Personal development and reincarnation
According to Theosophy, the purpose of human life is the spiritual emancipation of the soul.
The human individual is described as an "Ego" or "Monad" and believed to have emanated from the Solar Deity, to whom it will also eventually return.
The human being is presented as composed of seven parts, while operating on three separate planes of being. these seven parts are
- the Body (Rupa),
- Vitality (Prana-Jiva),
- the Astral Body (Linga Sarira),
- the Animal Soul (Kama-Rupa),
- the Human Soul (Manas),
- t he Spiritual Soul (Buddhi), and
- the Spirit (Atma).
According to Theosophical teaching, it is the latter three of these components that are immortal, while the other aspects perish following bodily death.
In The Voice of the Silence, she compared the progress of the human soul to a transition through three halls;
- the first was that of ignorance, which is the state of the soul before it understands the need to unite with its higher self.
- The second is the Hall of Learning, in which the individual becomes aware of other facets of human life but is distracted by an interest in psychic powers.
- The third is the Hall of Wisdom, in which union with the higher self is made; this is then followed by
- the Vale of Bliss.At this point the human soul can merge into the One.
Reincarnation and karma
Throughout her writings, Blavatsky made a variety of statements about rebirth and the afterlife, She introduced the idea of reincarnation into Theosophical doctrine, -
In The Secret Doctrine, she stated that the spirit was immortal and would repeatedly incarnate into a new, mortal soul and body on Earth.

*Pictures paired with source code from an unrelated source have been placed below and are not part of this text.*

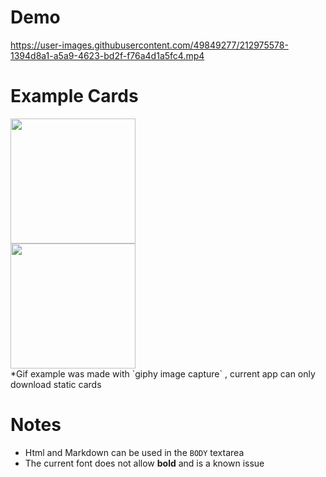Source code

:# Demo

https://user-images.githubusercontent.com/49849277/212975578-1394d8a1-a5a9-4623-bd2f-f76a4d1a5fc4.mp4

# Example Cards

<div style="width:200px"> 
  <img style="width:200px" src="https://user-images.githubusercontent.com/49849277/212975667-747f1d03-2eee-49af-80ea-90d8ea858ac6.png"/>
  <img style="width:200px" src="https://user-images.githubusercontent.com/49849277/212975676-21b36059-ba26-4b5b-9598-3c1726d0380e.gif"/>  
</div>
*Gif example was made with `giphy image capture` , current app can only download static cards

# Notes

* Html and Markdown can be used in the `BODY` textarea
* The current font does not allow **bold** and is a known issue
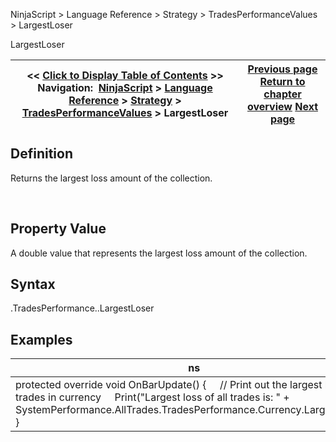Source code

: ﻿
NinjaScript > Language Reference > Strategy > TradesPerformanceValues > LargestLoser

LargestLoser

| << [Click to Display Table of Contents](largestloser.md) >> **Navigation:**     [NinjaScript](ninjascript-1.md) > [Language Reference](language_reference_wip-1.md) > [Strategy](strategy-1.md) > [TradesPerformanceValues](tradesperformancevalues-1.md) > LargestLoser | [Previous page](drawdown-1.md) [Return to chapter overview](tradesperformancevalues-1.md) [Next page](largestwinner-1.md) |
| --- | --- |
## Definition
Returns the largest loss amount of the collection.  

 
## Property Value
A double value that represents the largest loss amount of the collection.
 
## Syntax
<TradeCollection>.TradesPerformance.<TradesPerformanceValues>.LargestLoser

## 
## Examples

| ns |
| --- |
| protected override void OnBarUpdate() {      // Print out the largest loss of all trades in currency      Print("Largest loss of all trades is: " + SystemPerformance.AllTrades.TradesPerformance.Currency.LargestLoser); } |
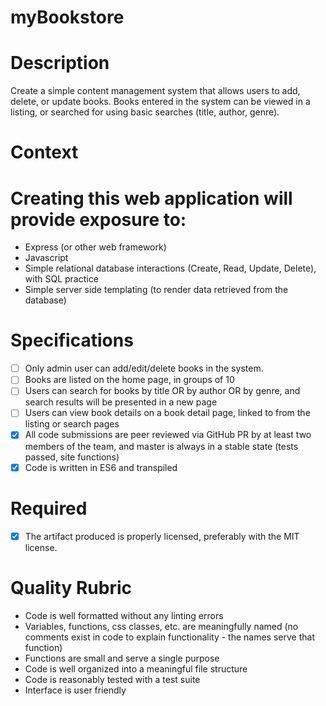 # myBookstore

# Description

Create a simple content management system that allows users to add, delete, or update books. Books entered in the system can be viewed in a listing, or searched for using basic searches (title, author, genre).

# Context

# Creating this web application will provide exposure to:

- Express (or other web framework)
- Javascript
- Simple relational database interactions (Create, Read, Update, Delete), with SQL practice
- Simple server side templating (to render data retrieved from the database)

# Specifications

 - [ ] Only admin user can add/edit/delete books in the system.
 - [ ] Books are listed on the home page, in groups of 10
 - [ ] Users can search for books by title OR by author OR by genre, and search results will be presented in a new page
 - [ ] Users can view book details on a book detail page, linked to from the listing or search pages
 - [X] All code submissions are peer reviewed via GitHub PR by at least two members of the team, and master is always in a stable state (tests passed, site functions)
 - [X] Code is written in ES6 and transpiled 

# Required

 - [X] The artifact produced is properly licensed, preferably with the MIT license.

# Quality Rubric

- Code is well formatted without any linting errors
- Variables, functions, css classes, etc. are meaningfully named (no comments exist in code to explain functionality - the names serve that function)
- Functions are small and serve a single purpose
- Code is well organized into a meaningful file structure
- Code is reasonably tested with a test suite
- Interface is user friendly
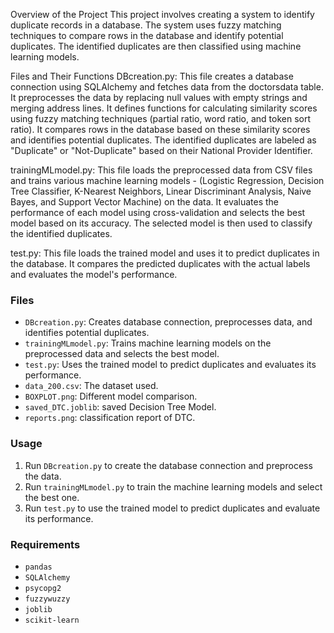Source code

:Overview of the Project
This project involves creating a system to identify duplicate records in a database. 
The system uses fuzzy matching techniques to compare rows in the database and identify potential duplicates. 
The identified duplicates are then classified using machine learning models.

Files and Their Functions
DBcreation.py:
This file creates a database connection using SQLAlchemy and fetches data from the doctorsdata table.
It preprocesses the data by replacing null values with empty strings and merging address lines.
It defines functions for calculating similarity scores using fuzzy matching techniques (partial ratio, word ratio, and token sort ratio).
It compares rows in the database based on these similarity scores and identifies potential duplicates.
The identified duplicates are labeled as "Duplicate" or "Not-Duplicate" based on their National Provider Identifier.

trainingMLmodel.py:
This file loads the preprocessed data from CSV files and trains various machine learning models -
(Logistic Regression, Decision Tree Classifier, K-Nearest Neighbors, Linear Discriminant Analysis, Naive Bayes, and Support Vector Machine) on the data.
It evaluates the performance of each model using cross-validation and selects the best model based on its accuracy.
The selected model is then used to classify the identified duplicates.

test.py:
This file loads the trained model and uses it to predict duplicates in the database.
It compares the predicted duplicates with the actual labels and evaluates the model's performance.



### Files
- `DBcreation.py`: Creates database connection, preprocesses data, and identifies potential duplicates.
- `trainingMLmodel.py`: Trains machine learning models on the preprocessed data and selects the best model.
- `test.py`: Uses the trained model to predict duplicates and evaluates its performance.
- `data_200.csv`: The dataset used.
- `BOXPLOT.png`: Different model comparison.
- `saved_DTC.joblib`: saved Decision Tree Model.
- `reports.png`: classification report of DTC.

### Usage
1. Run `DBcreation.py` to create the database connection and preprocess the data.
2. Run `trainingMLmodel.py` to train the machine learning models and select the best one.
3. Run `test.py` to use the trained model to predict duplicates and evaluate its performance.

### Requirements
- `pandas`
- `SQLAlchemy`
- `psycopg2`
- `fuzzywuzzy`
- `joblib`
- `scikit-learn`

According to Theosophical teaching, human spirits will always be reborn into human bodies, and not into those of any other life forms.
Blavatsky stated that spirits would not be reborn until some time after bodily death, and never during the lifetime of the deceased's relatives. Blavatsky taught that on the death of the body, the astral body survives for a time in a state called kama-loka, which she compared to limbo, before also dying.
According to this belief, the human then moves into its mental body in a realm called devachan, which she compared to Heaven or paradise.
Blavatsky taught that the soul remained in devachan for 1000 to 1500 years,
Theosophy espouses the existence of karma as a system which regulates the cycle of reincarnation, ensuring that an individual's actions in one life affect the circumstances of their next one.
This belief therefore seeks to explain why misery and suffering exist in the world, attributing any misfortune that someone suffers as punishment for misdeeds that they perpetrated in a prior life.
In Blavatsky's words, karma and reincarnation were "inextricably interwoven".
Morality and ethics
Theosophy does not express any formal ethical teaching, However, it has expressed and promoted certain values, such as brotherhood and social improvement.